WHAT YOU SHOULD DO
Return the listing verbatim, images left out.
┏━━
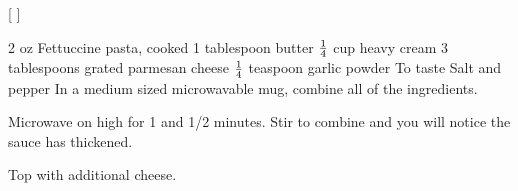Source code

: 
[
]

\begin{step}
2 oz Fettuccine pasta, cooked
1 tablespoon butter
$\frac{1}{4}$ cup heavy cream
3 tablespoons grated parmesan cheese
$\frac{1}{4}$ teaspoon garlic powder
To taste Salt and pepper
\method
In a medium sized microwavable mug, combine all of the ingredients.

Microwave on high for 1 and 1/2 minutes. Stir to combine and you will notice the sauce has thickened.

Top with additional cheese.
\end{step}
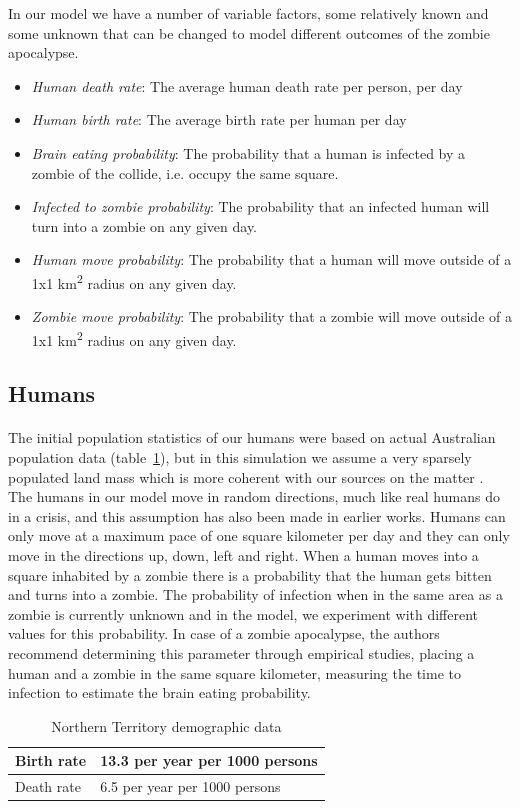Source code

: \documentclass{report}
\begin{document}
In our model we have a number of variable factors, some relatively known and some unknown that can be changed to model different outcomes of the zombie apocalypse.

\begin{itemize}
\item \emph{Human death rate}: The average human death rate per person, per day
\item \emph{Human birth rate}: The average birth rate per human per day
\item \emph{Brain eating probability}: The probability that a human is infected by a zombie of the collide, i.e. occupy the same square.
\item \emph{Infected to zombie probability}: The probability that an infected human will turn into a zombie on any given day.
\item \emph{Human move probability}: The probability that a human will move outside of a 1x1 km\textsuperscript{2} radius on any given day.
\item \emph{Zombie move probability}: The probability that a zombie will move outside of a 1x1 km\textsuperscript{2} radius on any given day.
\end{itemize}

\subsection{Humans}
\paragraph{}
The initial population statistics of our humans were based on actual Australian population data (table~\ref{AustralianData}), but in this simulation we assume a very sparsely populated land mass which is more coherent with our sources on the matter\cite{zombieland} . The humans in our model move in random directions, much like real humans do in a crisis, and this assumption has also been made in earlier works\cite{munz}. Humans can only move at a maximum pace of one square kilometer per day and they can only move in the directions up, down, left and right. When a human moves into a square inhabited by a zombie there is a probability that the human gets bitten and turns into a zombie. The probability of infection when in the same area as a zombie is currently unknown and in the model, we experiment with different values for this probability. In case of a zombie apocalypse, the authors recommend determining this parameter through empirical studies, placing a human and a zombie in the same square kilometer, measuring the time to infection to estimate the brain eating probability.
\begin{table}[!h]
\centering
    \begin{tabular}{|l|l|}
      \hline
        Birth rate & 13.3 per year per 1000 persons \\
      \hline
        Death rate & 6.5 per year per 1000 persons \\
      \hline
\end{tabular}
\caption{Northern Territory demographic data}\label{AustralianData}
\end{table}
\end{document}
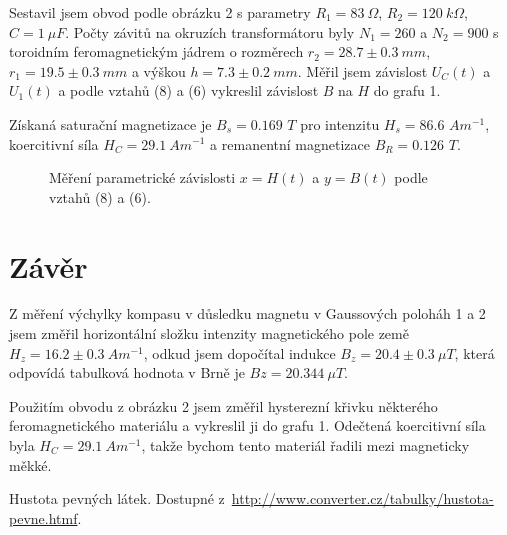 \documentclass[a4paper,11pt]{article}
\begin{document}
Sestavil jsem obvod podle obrázku 2 s parametry $ R_1 = 83\ \Omega $, $ R_2 = 120\ k\Omega $, $ C = 1\ \mu F $. Počty závitů na okruzích transformátoru byly $ N_1 = 260$ a $ N_2 = 900 $ s toroidním feromagnetickým jádrem o rozměrech $ r_2 = 28.7 \pm 0.3 \ mm $, $ r_1 = 19.5 \pm 0.3 \ mm $ a výškou $ h = 7.3 \pm 0.2 \ mm $. Měřil jsem závislost $ U_C(t) $ a $ U_1(t) $ a podle vztahů (8) a (6) vykreslil závislost $ B $ na $ H $ do grafu 1.

Získaná saturační magnetizace je $B_s = 0.169$ $ T $ pro intenzitu $H_s = 86.6$ $ Am^{-1} $, koercitivní síla $ H_C = 29.1\ Am^{-1} $ a remanentní magnetizace $ B_R = 0.126 $ $ T $.


\begin{figure}[htpb]
    \centering
    
    \captionsetup{type=graph}
    \caption{Měření parametrické závislosti $ x = H(t) $ a $ y = B(t) $ podle vztahů (8) a (6). 
}
\end{figure}

\section{Závěr}

Z měření výchylky kompasu v důsledku magnetu v Gaussových poloháh 1 a 2 jsem změřil horizontální složku intenzity magnetického pole země $ H_z = 16.2  \pm 0.3 \ Am^{-1} $, odkud jsem dopočítal indukce $ B_z = 20.4 \pm 0.3\ \mu T $, která odpovídá tabulková hodnota v Brně je $ Bz = 20.344\ \mu T $. 

Použitím obvodu z obrázku 2 jsem změřil hysterezní křivku některého feromagnetického materiálu a vykreslil ji do grafu 1. Odečtená koercitivní síla byla $ H_C = 29.1\ Am^{-1} $, takže bychom tento materiál řadili mezi magneticky měkké.

\begin{thebibliography}{0}
 Hustota pevných látek. Dostupné z~\url{http://www.converter.cz/tabulky/hustota-pevne.htmf}.   
\end{thebibliography}
\end{document}
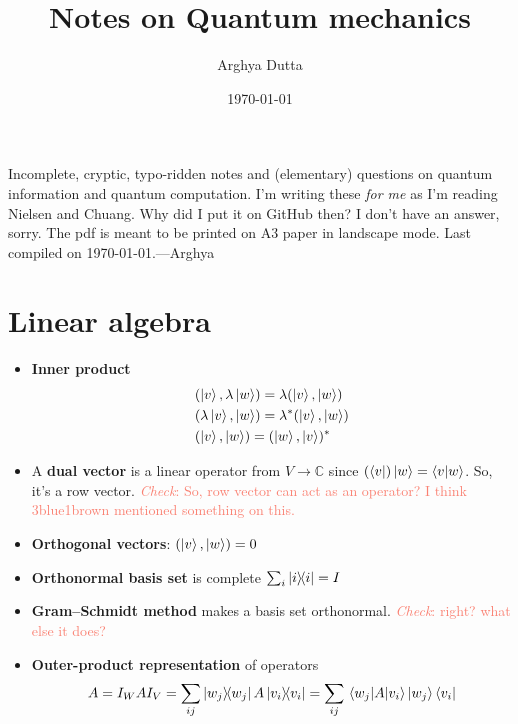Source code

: \documentclass[11pt]{article}
\title{Notes on Quantum mechanics}
\author{Arghya Dutta}
\date{\today}
\newcommand{\q}[1]{\textcolor{Salmon}{\emph{Check}: {#1}}}
\begin{document}

\begin{multicols}{3}
    Incomplete, cryptic, typo-ridden notes and (elementary) questions on quantum information and quantum computation. I'm writing these \textit{for me} as I'm reading Nielsen and Chuang. Why did I put it on GitHub then? I don't have an answer, sorry. The pdf is meant to be printed on A3 paper in landscape mode. Last compiled on \today.---Arghya

    \section{Linear algebra}
    \begin{itemize}

        \item \textbf{Inner product}
              \begin{align}
                   & (\ket{v},\lambda \ket{w}) =\lambda(\ket{v}, \ket{w})  \\
                   & (\lambda\ket{v}, \ket{w})=\lambda^*(\ket{v}, \ket{w}) \\
                   & (\ket{v},\ket{w}) =(\ket{w}, \ket{v})^*
              \end{align}

        \item A \textbf{dual vector} is a linear operator from $V\rightarrow\mathbb{C}$ since $(\bra{v})\ket{w} = \braket{v}{w}$. So, it’s a row vector. \q{So, row vector can act as an operator? I think 3blue1brown mentioned something on this.}

        \item \textbf{Orthogonal vectors}: $(\ket{v}, \ket{w}) = 0$

        \item \textbf{Orthonormal basis set} is complete $\sum_i \dyad{i}  = I$

        \item \textbf{Gram--Schmidt method} makes a basis set orthonormal. \q{right? what else it does?}

        \item \textbf{Outer-product representation} of operators \begin{align}
                  A = I_WAI_V = \sum_{ij}\dyad{w_j}A \dyad{v_i}=\sum_{ij} \mel{w_j}{A}{v_i}\ket{w_j}\bra{v_i}
              \end{align}


\end{itemize}
\end{multicols}
\end{document}
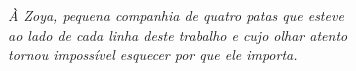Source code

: \begin{dedicatoria}
   \vspace*{\fill}
   \begin{flushright}
      \noindent
      \textit{
         À Zoya, pequena companhia de quatro patas que esteve\\
         ao lado de cada linha deste trabalho e cujo olhar atento\\
         tornou impossível esquecer por que ele importa.
      }
   \end{flushright}
   \vspace*{\fill}
\end{dedicatoria}
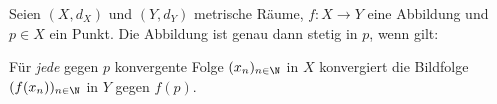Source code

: Seien $(X, d_X)$ und $(Y, d_Y)$ metrische Räume, $f: X \to Y$ eine Abbildung und $p \in X$ ein Punkt. Die Abbildung ist genau dann stetig in $p$, wenn gilt:

Für \textit{jede} gegen $p$ konvergente Folge $(x_n)_{n \in \N}$ in $X$ konvergiert die Bildfolge $(f(x_n))_{n \in \N}$ in $Y$ gegen $f(p)$.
┗━━
EXERCISE SOLUTION
Source code

: 
[
]

\begin{step}
2 oz Fettuccine pasta, cooked
1 tablespoon butter
$\frac{1}{4}$ cup heavy cream
3 tablespoons grated parmesan cheese
$\frac{1}{4}$ teaspoon garlic powder
To taste Salt and pepper
\method
In a medium sized microwavable mug, combine all of the ingredients.

Microwave on high for 1 and 1/2 minutes. Stir to combine and you will notice the sauce has thickened.

Top with additional cheese.
\end{step}
Source code

: \documentclass{report}
\begin{document}
In our model we have a number of variable factors, some relatively known and some unknown that can be changed to model different outcomes of the zombie apocalypse.

\begin{itemize}
\item \emph{Human death rate}: The average human death rate per person, per day
\item \emph{Human birth rate}: The average birth rate per human per day
\item \emph{Brain eating probability}: The probability that a human is infected by a zombie of the collide, i.e. occupy the same square.
\item \emph{Infected to zombie probability}: The probability that an infected human will turn into a zombie on any given day.
\item \emph{Human move probability}: The probability that a human will move outside of a 1x1 km\textsuperscript{2} radius on any given day.
\item \emph{Zombie move probability}: The probability that a zombie will move outside of a 1x1 km\textsuperscript{2} radius on any given day.
\end{itemize}

\subsection{Humans}
\paragraph{}
The initial population statistics of our humans were based on actual Australian population data (table~\ref{AustralianData}), but in this simulation we assume a very sparsely populated land mass which is more coherent with our sources on the matter\cite{zombieland} . The humans in our model move in random directions, much like real humans do in a crisis, and this assumption has also been made in earlier works\cite{munz}. Humans can only move at a maximum pace of one square kilometer per day and they can only move in the directions up, down, left and right. When a human moves into a square inhabited by a zombie there is a probability that the human gets bitten and turns into a zombie. The probability of infection when in the same area as a zombie is currently unknown and in the model, we experiment with different values for this probability. In case of a zombie apocalypse, the authors recommend determining this parameter through empirical studies, placing a human and a zombie in the same square kilometer, measuring the time to infection to estimate the brain eating probability.
\begin{table}[!h]
\centering
    \begin{tabular}{|l|l|}
      \hline
        Birth rate & 13.3 per year per 1000 persons \\
      \hline
        Death rate & 6.5 per year per 1000 persons \\
      \hline
\end{tabular}
\caption{Northern Territory demographic data}\label{AustralianData}
\end{table}
\end{document}
 \documentclass[a4paper,11pt]{article}
\begin{document}
Sestavil jsem obvod podle obrázku 2 s parametry $ R_1 = 83\ \Omega $, $ R_2 = 120\ k\Omega $, $ C = 1\ \mu F $. Počty závitů na okruzích transformátoru byly $ N_1 = 260$ a $ N_2 = 900 $ s toroidním feromagnetickým jádrem o rozměrech $ r_2 = 28.7 \pm 0.3 \ mm $, $ r_1 = 19.5 \pm 0.3 \ mm $ a výškou $ h = 7.3 \pm 0.2 \ mm $. Měřil jsem závislost $ U_C(t) $ a $ U_1(t) $ a podle vztahů (8) a (6) vykreslil závislost $ B $ na $ H $ do grafu 1.

Získaná saturační magnetizace je $B_s = 0.169$ $ T $ pro intenzitu $H_s = 86.6$ $ Am^{-1} $, koercitivní síla $ H_C = 29.1\ Am^{-1} $ a remanentní magnetizace $ B_R = 0.126 $ $ T $.


\begin{figure}[htpb]
    \centering
    
    \captionsetup{type=graph}
    \caption{Měření parametrické závislosti $ x = H(t) $ a $ y = B(t) $ podle vztahů (8) a (6). 
}
\end{figure}

\section{Závěr}

Z měření výchylky kompasu v důsledku magnetu v Gaussových poloháh 1 a 2 jsem změřil horizontální složku intenzity magnetického pole země $ H_z = 16.2  \pm 0.3 \ Am^{-1} $, odkud jsem dopočítal indukce $ B_z = 20.4 \pm 0.3\ \mu T $, která odpovídá tabulková hodnota v Brně je $ Bz = 20.344\ \mu T $. 

Použitím obvodu z obrázku 2 jsem změřil hysterezní křivku některého feromagnetického materiálu a vykreslil ji do grafu 1. Odečtená koercitivní síla byla $ H_C = 29.1\ Am^{-1} $, takže bychom tento materiál řadili mezi magneticky měkké.

\begin{thebibliography}{0}
 Hustota pevných látek. Dostupné z~\url{http://www.converter.cz/tabulky/hustota-pevne.htmf}.   
\end{thebibliography}
\end{document}
Source code

: \documentclass[11pt]{article}
\title{Notes on Quantum mechanics}
\author{Arghya Dutta}
\date{\today}
\newcommand{\q}[1]{\textcolor{Salmon}{\emph{Check}: {#1}}}
\begin{document}

\begin{multicols}{3}
    Incomplete, cryptic, typo-ridden notes and (elementary) questions on quantum information and quantum computation. I'm writing these \textit{for me} as I'm reading Nielsen and Chuang. Why did I put it on GitHub then? I don't have an answer, sorry. The pdf is meant to be printed on A3 paper in landscape mode. Last compiled on \today.---Arghya

    \section{Linear algebra}
    \begin{itemize}

        \item \textbf{Inner product}
              \begin{align}
                   & (\ket{v},\lambda \ket{w}) =\lambda(\ket{v}, \ket{w})  \\
                   & (\lambda\ket{v}, \ket{w})=\lambda^*(\ket{v}, \ket{w}) \\
                   & (\ket{v},\ket{w}) =(\ket{w}, \ket{v})^*
              \end{align}

        \item A \textbf{dual vector} is a linear operator from $V\rightarrow\mathbb{C}$ since $(\bra{v})\ket{w} = \braket{v}{w}$. So, it’s a row vector. \q{So, row vector can act as an operator? I think 3blue1brown mentioned something on this.}

        \item \textbf{Orthogonal vectors}: $(\ket{v}, \ket{w}) = 0$

        \item \textbf{Orthonormal basis set} is complete $\sum_i \dyad{i}  = I$

        \item \textbf{Gram--Schmidt method} makes a basis set orthonormal. \q{right? what else it does?}

        \item \textbf{Outer-product representation} of operators \begin{align}
                  A = I_WAI_V = \sum_{ij}\dyad{w_j}A \dyad{v_i}=\sum_{ij} \mel{w_j}{A}{v_i}\ket{w_j}\bra{v_i}
              \end{align}


\end{itemize}
\end{multicols}
\end{document}
Source code

: \begin{dedicatoria}
   \vspace*{\fill}
   \begin{flushright}
      \noindent
      \textit{
         À Zoya, pequena companhia de quatro patas que esteve\\
         ao lado de cada linha deste trabalho e cujo olhar atento\\
         tornou impossível esquecer por que ele importa.
      }
   \end{flushright}
   \vspace*{\fill}
\end{dedicatoria}
Source code

: Seien $(X, d_X)$ und $(Y, d_Y)$ metrische Räume, $f: X \to Y$ eine Abbildung und $p \in X$ ein Punkt. Die Abbildung ist genau dann stetig in $p$, wenn gilt:

Für \textit{jede} gegen $p$ konvergente Folge $(x_n)_{n \in \N}$ in $X$ konvergiert die Bildfolge $(f(x_n))_{n \in \N}$ in $Y$ gegen $f(p)$.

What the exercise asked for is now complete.